De niño me diagnosticaron una grave enfermedad. Me traté por años, y me curé. Pasé años sin visitar a un médico. Volví a los cuarenta. Lo típico: temas gástricos e inmunológicos. Quise otra vez curarme; volver a ser el de antes. Lo logré solo parcialmente. Seguí intentándolo con distintas dolencias. Lo mismo: ya no había cura, así que aprendí a tomar las enfermedades como condición. Ahora me basta con no estar peor.
Pienso en esto a raíz del balance del año que termina. ¿Estamos peor? Muchos estiman que sí, especialmente en mi generación. Comparan su presente con la vida cuarenta años atrás. Estamos peor. Desde luego éramos más jóvenes, lo que ayuda; pero la economía, la democracia, la convivencia, las oportunidades, ciertamente fluían mejor. ¿Por qué dejamos ese edén?, se preguntan con dolorosa nostalgia. ¿Por qué desviamos la ruta? Muchos culpan a los que condujeron el gobierno del país en esos tiempos; sí, a los mismos que entonces buscaban desalojar.

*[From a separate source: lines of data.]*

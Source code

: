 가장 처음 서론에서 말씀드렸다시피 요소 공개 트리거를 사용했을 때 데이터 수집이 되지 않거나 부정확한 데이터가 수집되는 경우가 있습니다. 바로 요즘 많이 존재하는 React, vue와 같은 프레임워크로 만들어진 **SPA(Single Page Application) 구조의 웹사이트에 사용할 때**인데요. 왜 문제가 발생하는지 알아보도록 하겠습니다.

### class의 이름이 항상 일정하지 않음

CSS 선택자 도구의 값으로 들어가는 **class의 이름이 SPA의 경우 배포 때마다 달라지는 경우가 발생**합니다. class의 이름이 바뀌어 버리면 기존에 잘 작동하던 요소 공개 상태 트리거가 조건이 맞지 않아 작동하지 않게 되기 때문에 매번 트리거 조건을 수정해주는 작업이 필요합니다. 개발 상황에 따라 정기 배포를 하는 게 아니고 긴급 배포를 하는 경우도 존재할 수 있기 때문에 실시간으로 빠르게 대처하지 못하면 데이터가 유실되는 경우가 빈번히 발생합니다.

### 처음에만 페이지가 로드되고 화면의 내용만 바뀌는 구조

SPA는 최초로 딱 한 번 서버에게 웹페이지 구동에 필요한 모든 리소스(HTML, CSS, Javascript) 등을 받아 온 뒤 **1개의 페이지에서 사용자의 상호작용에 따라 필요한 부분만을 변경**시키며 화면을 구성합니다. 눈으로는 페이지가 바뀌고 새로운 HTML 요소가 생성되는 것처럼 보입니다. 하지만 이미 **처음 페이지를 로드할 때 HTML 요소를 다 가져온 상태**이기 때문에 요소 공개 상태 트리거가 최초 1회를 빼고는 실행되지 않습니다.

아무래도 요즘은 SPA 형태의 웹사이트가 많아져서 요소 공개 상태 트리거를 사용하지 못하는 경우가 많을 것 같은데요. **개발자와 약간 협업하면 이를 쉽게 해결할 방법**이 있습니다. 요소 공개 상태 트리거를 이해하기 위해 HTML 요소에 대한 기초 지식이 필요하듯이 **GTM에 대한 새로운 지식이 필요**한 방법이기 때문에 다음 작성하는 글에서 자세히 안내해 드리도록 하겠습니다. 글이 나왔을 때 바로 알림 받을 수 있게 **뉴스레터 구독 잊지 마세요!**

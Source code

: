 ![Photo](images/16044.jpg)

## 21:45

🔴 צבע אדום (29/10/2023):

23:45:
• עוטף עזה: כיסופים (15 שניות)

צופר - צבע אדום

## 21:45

¿Cómo retomar el camino perdido? Es la pregunta que orienta a buena parte de nuestros actores públicos. Seamos realistas: no es posible retomarlo. Sus condiciones de posibilidad ya no existen. Chile y el mundo son hoy enteramente diferentes, y la historia no tiene marcha atrás.
En 1990 había caído el Muro y estallado la Unión Soviética. Reinaba sin contrapeso la pax americana. La democracia y el capitalismo se globalizaban. China crecía a dos dígitos, acelerando al comercio internacional. Florecían las clases medias y el ideal meritocrático. La izquierda abrazaba la “tercera vía”. Las nociones de Estado nacional, sindicatos y partidos políticos parecían obsoletas.
Chile se subió con particular éxito a la ola. Esto permitió el “milagro chileno”, ya descrito de sobra.
Pero nada dura para siempre. Lo que se inició en 1989 fue un ciclo excepcional en la historia humana, parecido al que siguió la segunda posguerra. El atentado a las Torres Gemelas mostró los primeros nubarrones. La nueva ecuación (capitalismo + globalización + democracia + DD.HH = felicidad) no era el “fin de la historia”. Esta volvió a emerger con guerras religiosas y terrorismo en el escenario del Medio Oriente, como siempre.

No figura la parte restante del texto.